*** Supplied data ***

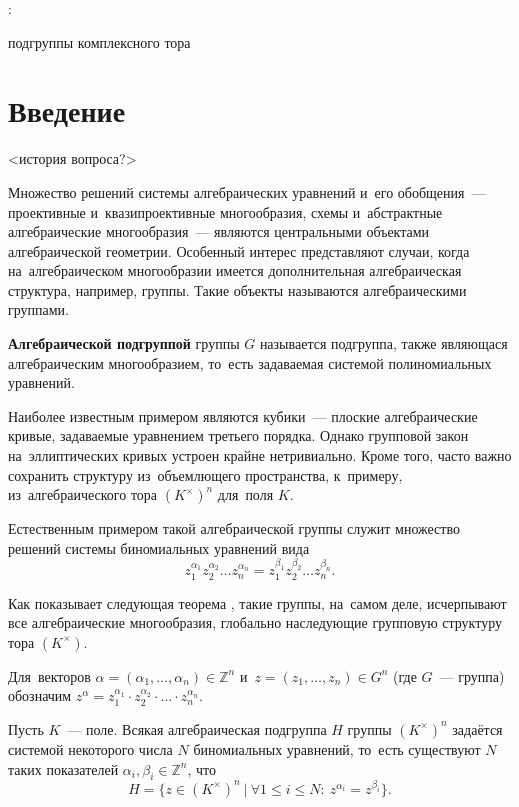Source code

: \documentclass{article}
\begin{document}

\begin{titlepage}
  \centering

  {:\vspace{0.2cm}}\par
  { подгруппы комплексного тора}
\end{titlepage}

\tableofcontents

\section{Введение}

<история вопроса?>

Множество решений системы алгебраических уравнений и его обобщения~— проективные и~квазипроективные многообразия,
схемы и~абстрактные алгебраические многообразия~— являются центральными объектами алгебраической геометрии.
Особенный интерес представляют случаи, когда на~алгебраическом многообразии имеется дополнительная алгебраическая структура,
например, группы. Такие объекты называются алгебраическими группами.

\textbf{Алгебраической подгруппой} группы $G$ называется подгруппа, также являющася
алгебраическим многообразием, то~есть задаваемая системой полиномиальных уравнений.

Наиболее известным примером являются кубики~— плоские алгебраические кривые, задаваемые уравнением третьего порядка.
Однако групповой закон на~эллиптических кривых устроен крайне нетривиально. Кроме того, часто важно сохранить структуру из~объемлющего пространства,
к~примеру, из~алгебраического тора $(K^\times)^n$ для~поля $K$.

Естественным примером такой алгебраической группы служит множество решений системы биномиальных уравнений вида
$$
    z_1^{\alpha_1} z_2^{\alpha_2} \ldots z_n^{\alpha_n} = z_1^{\beta_1} z_2^{\beta_2} \ldots z_n^{\beta_n}.
$$

Как показывает следующая теорема \cite{Schm94}, такие группы, на~самом деле, исчерпывают все алгебраические многообразия,
глобально наследующие групповую структуру тора $(K^\times)$.

Для~векторов $\alpha = (\alpha_1, \ldots, \alpha_n) \in \mathbb{Z}^n$ и~$z = (z_1, \ldots, z_n) \in G^n$ (где $G$~— группа)
обозначим $z^\alpha = z_1^{\alpha_1} \cdot z_2^{\alpha_2} \cdot \ldots \cdot z_n^{\alpha_n}$.

\begin{theorem*}[Шмидт]
    Пусть $K$~— поле. Всякая алгебраическая подгруппа $H$ группы $(K^{\times})^n$ задаётся
    системой некоторого числа $N$ биномиальных уравнений, то~есть существуют $N$ таких показателей $\alpha_i, \beta_i \in \mathbb{Z}^n$, что
    $$
        H = \{ z \in (K^{\times})^n\ |\ \forall 1 \leq i \leq N{:}\ z^{\alpha_i} = z^{\beta_i} \}.
    $$
\end{theorem*}
\end{document}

*** End of Supplied data ***

→ Exercise prompt
Copy out all the data exactly; skip the pictures.

→ Response area
Source code

: \documentclass{article}
\begin{document}

\begin{titlepage}
  \centering

  {:\vspace{0.2cm}}\par
  { подгруппы комплексного тора}
\end{titlepage}

\tableofcontents

\section{Введение}

<история вопроса?>

Множество решений системы алгебраических уравнений и его обобщения~— проективные и~квазипроективные многообразия,
схемы и~абстрактные алгебраические многообразия~— являются центральными объектами алгебраической геометрии.
Особенный интерес представляют случаи, когда на~алгебраическом многообразии имеется дополнительная алгебраическая структура,
например, группы. Такие объекты называются алгебраическими группами.

\textbf{Алгебраической подгруппой} группы $G$ называется подгруппа, также являющася
алгебраическим многообразием, то~есть задаваемая системой полиномиальных уравнений.

Наиболее известным примером являются кубики~— плоские алгебраические кривые, задаваемые уравнением третьего порядка.
Однако групповой закон на~эллиптических кривых устроен крайне нетривиально. Кроме того, часто важно сохранить структуру из~объемлющего пространства,
к~примеру, из~алгебраического тора $(K^\times)^n$ для~поля $K$.

Естественным примером такой алгебраической группы служит множество решений системы биномиальных уравнений вида
$$
    z_1^{\alpha_1} z_2^{\alpha_2} \ldots z_n^{\alpha_n} = z_1^{\beta_1} z_2^{\beta_2} \ldots z_n^{\beta_n}.
$$

Как показывает следующая теорема \cite{Schm94}, такие группы, на~самом деле, исчерпывают все алгебраические многообразия,
глобально наследующие групповую структуру тора $(K^\times)$.

Для~векторов $\alpha = (\alpha_1, \ldots, \alpha_n) \in \mathbb{Z}^n$ и~$z = (z_1, \ldots, z_n) \in G^n$ (где $G$~— группа)
обозначим $z^\alpha = z_1^{\alpha_1} \cdot z_2^{\alpha_2} \cdot \ldots \cdot z_n^{\alpha_n}$.

\begin{theorem*}[Шмидт]
    Пусть $K$~— поле. Всякая алгебраическая подгруппа $H$ группы $(K^{\times})^n$ задаётся
    системой некоторого числа $N$ биномиальных уравнений, то~есть существуют $N$ таких показателей $\alpha_i, \beta_i \in \mathbb{Z}^n$, что
    $$
        H = \{ z \in (K^{\times})^n\ |\ \forall 1 \leq i \leq N{:}\ z^{\alpha_i} = z^{\beta_i} \}.
    $$
\end{theorem*}
\end{document}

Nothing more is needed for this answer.